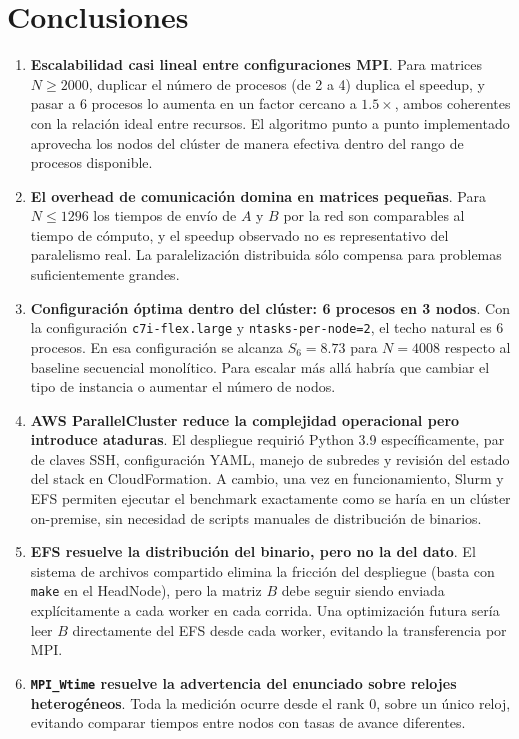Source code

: \documentclass{article}
\begin{document}
\section{Conclusiones}

\begin{enumerate}
    \item \textbf{Escalabilidad casi lineal entre configuraciones MPI}. Para matrices $N \geq 2000$, duplicar el número de procesos (de 2 a 4) duplica el speedup, y pasar a 6 procesos lo aumenta en un factor cercano a $1.5\times$, ambos coherentes con la relación ideal entre recursos. El algoritmo punto a punto implementado aprovecha los nodos del clúster de manera efectiva dentro del rango de procesos disponible.

    \item \textbf{El overhead de comunicación domina en matrices pequeñas}. Para $N \leq 1296$ los tiempos de envío de $A$ y $B$ por la red son comparables al tiempo de cómputo, y el speedup observado no es representativo del paralelismo real. La paralelización distribuida sólo compensa para problemas suficientemente grandes.

    \item \textbf{Configuración óptima dentro del clúster: 6 procesos en 3 nodos}. Con la configuración \texttt{c7i-flex.large} y \texttt{ntasks-per-node=2}, el techo natural es 6 procesos. En esa configuración se alcanza $S_6 = 8.73$ para $N = 4008$ respecto al baseline secuencial monolítico. Para escalar más allá habría que cambiar el tipo de instancia o aumentar el número de nodos.

    \item \textbf{AWS ParallelCluster reduce la complejidad operacional pero introduce ataduras}. El despliegue requirió Python 3.9 específicamente, par de claves SSH, configuración YAML, manejo de subredes y revisión del estado del stack en CloudFormation. A cambio, una vez en funcionamiento, Slurm y EFS permiten ejecutar el benchmark exactamente como se haría en un clúster on-premise, sin necesidad de scripts manuales de distribución de binarios.

    \item \textbf{EFS resuelve la distribución del binario, pero no la del dato}. El sistema de archivos compartido elimina la fricción del despliegue (basta con \texttt{make} en el HeadNode), pero la matriz $B$ debe seguir siendo enviada explícitamente a cada worker en cada corrida. Una optimización futura sería leer $B$ directamente del EFS desde cada worker, evitando la transferencia por MPI.

    \item \textbf{\texttt{MPI\_Wtime} resuelve la advertencia del enunciado sobre relojes heterogéneos}. Toda la medición ocurre desde el rank 0, sobre un único reloj, evitando comparar tiempos entre nodos con tasas de avance diferentes.
\end{enumerate}
\end{document}
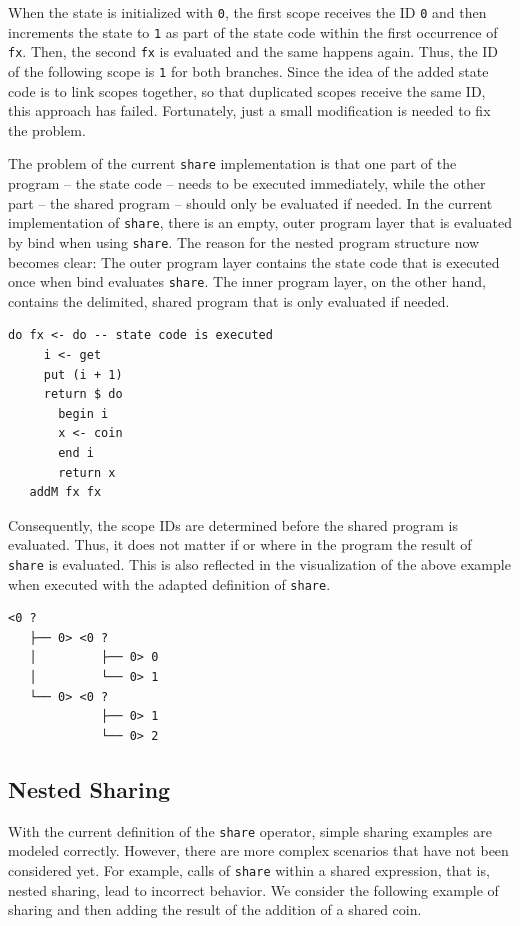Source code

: \documentclass[a4paper, 11pt, fleqn, twoside, abstract=on]{scrreprt}
\newcommand{\hinl}[1]{\texttt{#1}}
\begin{document}
When the state is initialized with \hinl{0}, the first scope receives the ID \hinl{0} and then increments the state to \hinl{1} as part of the state code within the first occurrence of \hinl{fx}.
Then, the second \hinl{fx} is evaluated and the same happens again.
Thus, the ID of the following scope is \hinl{1} for both branches.%
Since the idea of the added state code is to link scopes together, so that duplicated scopes receive the same ID, this approach has failed.
Fortunately, just a small modification is needed to fix the problem.

The problem of the current \hinl{share} implementation is that one part of the program -- the state code -- needs to be executed immediately, while the other part -- the shared program -- should only be evaluated if needed.
In the current implementation of \hinl{share}, there is an empty, outer program layer that is evaluated by bind when using \hinl{share}.
The reason for the nested program structure now becomes clear: The outer program layer contains the state code that is executed once when bind evaluates \hinl{share}.
The inner program layer, on the other hand, contains the delimited, shared program that is only evaluated if needed.

\begin{verbatim}
do fx <- do -- state code is executed
     i <- get
     put (i + 1)
     return $ do
       begin i
       x <- coin
       end i
       return x
   addM fx fx
\end{verbatim}
\noindent
Consequently, the scope IDs are determined before the shared program is evaluated.
Thus, it does not matter if or where in the program the result of \hinl{share} is evaluated.
This is also reflected in the visualization of the above example when executed with the adapted definition of \hinl{share}.

\begin{verbatim}
<0 ? 
   ├── 0> <0 ? 
   │         ├── 0> 0
   │         └── 0> 1
   └── 0> <0 ? 
             ├── 0> 1
             └── 0> 2
\end{verbatim}

\subsection{Nested Sharing}
With the current definition of the \hinl{share} operator, simple sharing examples are modeled correctly.
However, there are more complex scenarios that have not been considered yet.
For example, calls of \hinl{share} within a shared expression, that is, nested sharing, lead to incorrect behavior.
We consider the following example of sharing and then adding the result of the addition of a shared coin.
\end{document}
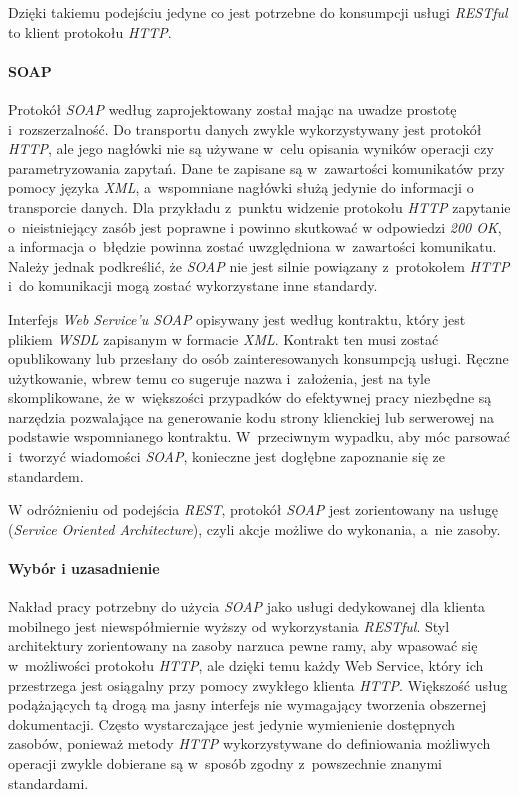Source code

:\documentclass[11pt]{aghdpl}
\begin{document}
Dzięki takiemu podejściu jedyne co jest potrzebne do konsumpcji usługi \emph{RESTful} to klient protokołu \emph{HTTP}.

\paragraph{SOAP}

Protokół \emph{SOAP} według \cite{W3Soap} zaprojektowany został mając na uwadze prostotę i~rozszerzalność. Do transportu danych zwykle wykorzystywany jest protokół \emph{HTTP}, ale jego nagłówki nie są używane w~celu opisania wyników operacji czy parametryzowania zapytań. Dane te zapisane są w~zawartości komunikatów przy pomocy języka \emph{XML}, a~wspomniane nagłówki służą jedynie do informacji o transporcie danych. Dla przykładu z~punktu widzenie protokołu \emph{HTTP} zapytanie o~nieistniejący zasób jest poprawne i powinno skutkować w odpowiedzi \emph{200 OK}, a informacja o~błędzie powinna zostać uwzględniona w~zawartości komunikatu. Należy jednak podkreślić, że \emph{SOAP} nie jest silnie powiązany z~protokołem \emph{HTTP} i~do komunikacji mogą zostać wykorzystane inne standardy.

Interfejs \emph{Web Service'u SOAP} opisywany jest według kontraktu, który jest plikiem \emph{WSDL} zapisanym w formacie \emph{XML}. Kontrakt ten musi zostać opublikowany lub przesłany do osób zainteresowanych konsumpcją usługi. Ręczne użytkowanie, wbrew temu co sugeruje nazwa i~założenia, jest na tyle skomplikowane, że w~większości przypadków do efektywnej pracy niezbędne są narzędzia pozwalające na generowanie kodu strony klienckiej lub serwerowej na podstawie wspomnianego kontraktu. W~przeciwnym wypadku, aby móc parsować i~tworzyć wiadomości \emph{SOAP}, konieczne jest dogłębne zapoznanie się ze standardem.

W odróżnieniu od podejścia \emph{REST}, protokół \emph{SOAP} jest zorientowany na usługę (\emph{Service Oriented Architecture}), czyli akcje możliwe do wykonania, a~nie zasoby.

\paragraph{Wybór i uzasadnienie}

Nakład pracy potrzebny do użycia \emph{SOAP} jako usługi dedykowanej dla klienta mobilnego jest niewspółmiernie wyższy od wykorzystania \emph{RESTful}. Styl architektury zorientowany na zasoby narzuca pewne ramy, aby wpasować się w~możliwości protokołu \emph{HTTP}, ale dzięki temu każdy Web Service, który ich przestrzega jest osiągalny przy pomocy zwykłego klienta \emph{HTTP}. Większość usług podążających tą drogą ma jasny interfejs nie wymagający tworzenia obszernej dokumentacji. Często wystarczające jest jedynie wymienienie dostępnych zasobów, ponieważ metody \emph{HTTP} wykorzystywane do definiowania możliwych operacji zwykle dobierane są w~sposób zgodny z~powszechnie znanymi standardami.
\end{document}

*Brief:* Set out every record exactly, images excluded.

*Exercise output:*
Source code

: \documentclass{article}
\begin{document}
\section{Conclusiones}

\begin{enumerate}
    \item \textbf{Escalabilidad casi lineal entre configuraciones MPI}. Para matrices $N \geq 2000$, duplicar el número de procesos (de 2 a 4) duplica el speedup, y pasar a 6 procesos lo aumenta en un factor cercano a $1.5\times$, ambos coherentes con la relación ideal entre recursos. El algoritmo punto a punto implementado aprovecha los nodos del clúster de manera efectiva dentro del rango de procesos disponible.

    \item \textbf{El overhead de comunicación domina en matrices pequeñas}. Para $N \leq 1296$ los tiempos de envío de $A$ y $B$ por la red son comparables al tiempo de cómputo, y el speedup observado no es representativo del paralelismo real. La paralelización distribuida sólo compensa para problemas suficientemente grandes.

    \item \textbf{Configuración óptima dentro del clúster: 6 procesos en 3 nodos}. Con la configuración \texttt{c7i-flex.large} y \texttt{ntasks-per-node=2}, el techo natural es 6 procesos. En esa configuración se alcanza $S_6 = 8.73$ para $N = 4008$ respecto al baseline secuencial monolítico. Para escalar más allá habría que cambiar el tipo de instancia o aumentar el número de nodos.

    \item \textbf{AWS ParallelCluster reduce la complejidad operacional pero introduce ataduras}. El despliegue requirió Python 3.9 específicamente, par de claves SSH, configuración YAML, manejo de subredes y revisión del estado del stack en CloudFormation. A cambio, una vez en funcionamiento, Slurm y EFS permiten ejecutar el benchmark exactamente como se haría en un clúster on-premise, sin necesidad de scripts manuales de distribución de binarios.

    \item \textbf{EFS resuelve la distribución del binario, pero no la del dato}. El sistema de archivos compartido elimina la fricción del despliegue (basta con \texttt{make} en el HeadNode), pero la matriz $B$ debe seguir siendo enviada explícitamente a cada worker en cada corrida. Una optimización futura sería leer $B$ directamente del EFS desde cada worker, evitando la transferencia por MPI.

    \item \textbf{\texttt{MPI\_Wtime} resuelve la advertencia del enunciado sobre relojes heterogéneos}. Toda la medición ocurre desde el rank 0, sobre un único reloj, evitando comparar tiempos entre nodos con tasas de avance diferentes.
\end{enumerate}
\end{document}
Source code

: \documentclass[a4paper, 11pt, fleqn, twoside, abstract=on]{scrreprt}
\newcommand{\hinl}[1]{\texttt{#1}}
\begin{document}
When the state is initialized with \hinl{0}, the first scope receives the ID \hinl{0} and then increments the state to \hinl{1} as part of the state code within the first occurrence of \hinl{fx}.
Then, the second \hinl{fx} is evaluated and the same happens again.
Thus, the ID of the following scope is \hinl{1} for both branches.%
Since the idea of the added state code is to link scopes together, so that duplicated scopes receive the same ID, this approach has failed.
Fortunately, just a small modification is needed to fix the problem.

The problem of the current \hinl{share} implementation is that one part of the program -- the state code -- needs to be executed immediately, while the other part -- the shared program -- should only be evaluated if needed.
In the current implementation of \hinl{share}, there is an empty, outer program layer that is evaluated by bind when using \hinl{share}.
The reason for the nested program structure now becomes clear: The outer program layer contains the state code that is executed once when bind evaluates \hinl{share}.
The inner program layer, on the other hand, contains the delimited, shared program that is only evaluated if needed.

\begin{verbatim}
do fx <- do -- state code is executed
     i <- get
     put (i + 1)
     return $ do
       begin i
       x <- coin
       end i
       return x
   addM fx fx
\end{verbatim}
\noindent
Consequently, the scope IDs are determined before the shared program is evaluated.
Thus, it does not matter if or where in the program the result of \hinl{share} is evaluated.
This is also reflected in the visualization of the above example when executed with the adapted definition of \hinl{share}.

\begin{verbatim}
<0 ? 
   ├── 0> <0 ? 
   │         ├── 0> 0
   │         └── 0> 1
   └── 0> <0 ? 
             ├── 0> 1
             └── 0> 2
\end{verbatim}

\subsection{Nested Sharing}
With the current definition of the \hinl{share} operator, simple sharing examples are modeled correctly.
However, there are more complex scenarios that have not been considered yet.
For example, calls of \hinl{share} within a shared expression, that is, nested sharing, lead to incorrect behavior.
We consider the following example of sharing and then adding the result of the addition of a shared coin.
\end{document}
Source code

:\documentclass[11pt]{aghdpl}
\begin{document}
Dzięki takiemu podejściu jedyne co jest potrzebne do konsumpcji usługi \emph{RESTful} to klient protokołu \emph{HTTP}.

\paragraph{SOAP}

Protokół \emph{SOAP} według \cite{W3Soap} zaprojektowany został mając na uwadze prostotę i~rozszerzalność. Do transportu danych zwykle wykorzystywany jest protokół \emph{HTTP}, ale jego nagłówki nie są używane w~celu opisania wyników operacji czy parametryzowania zapytań. Dane te zapisane są w~zawartości komunikatów przy pomocy języka \emph{XML}, a~wspomniane nagłówki służą jedynie do informacji o transporcie danych. Dla przykładu z~punktu widzenie protokołu \emph{HTTP} zapytanie o~nieistniejący zasób jest poprawne i powinno skutkować w odpowiedzi \emph{200 OK}, a informacja o~błędzie powinna zostać uwzględniona w~zawartości komunikatu. Należy jednak podkreślić, że \emph{SOAP} nie jest silnie powiązany z~protokołem \emph{HTTP} i~do komunikacji mogą zostać wykorzystane inne standardy.

Interfejs \emph{Web Service'u SOAP} opisywany jest według kontraktu, który jest plikiem \emph{WSDL} zapisanym w formacie \emph{XML}. Kontrakt ten musi zostać opublikowany lub przesłany do osób zainteresowanych konsumpcją usługi. Ręczne użytkowanie, wbrew temu co sugeruje nazwa i~założenia, jest na tyle skomplikowane, że w~większości przypadków do efektywnej pracy niezbędne są narzędzia pozwalające na generowanie kodu strony klienckiej lub serwerowej na podstawie wspomnianego kontraktu. W~przeciwnym wypadku, aby móc parsować i~tworzyć wiadomości \emph{SOAP}, konieczne jest dogłębne zapoznanie się ze standardem.

W odróżnieniu od podejścia \emph{REST}, protokół \emph{SOAP} jest zorientowany na usługę (\emph{Service Oriented Architecture}), czyli akcje możliwe do wykonania, a~nie zasoby.

\paragraph{Wybór i uzasadnienie}

Nakład pracy potrzebny do użycia \emph{SOAP} jako usługi dedykowanej dla klienta mobilnego jest niewspółmiernie wyższy od wykorzystania \emph{RESTful}. Styl architektury zorientowany na zasoby narzuca pewne ramy, aby wpasować się w~możliwości protokołu \emph{HTTP}, ale dzięki temu każdy Web Service, który ich przestrzega jest osiągalny przy pomocy zwykłego klienta \emph{HTTP}. Większość usług podążających tą drogą ma jasny interfejs nie wymagający tworzenia obszernej dokumentacji. Często wystarczające jest jedynie wymienienie dostępnych zasobów, ponieważ metody \emph{HTTP} wykorzystywane do definiowania możliwych operacji zwykle dobierane są w~sposób zgodny z~powszechnie znanymi standardami.
\end{document}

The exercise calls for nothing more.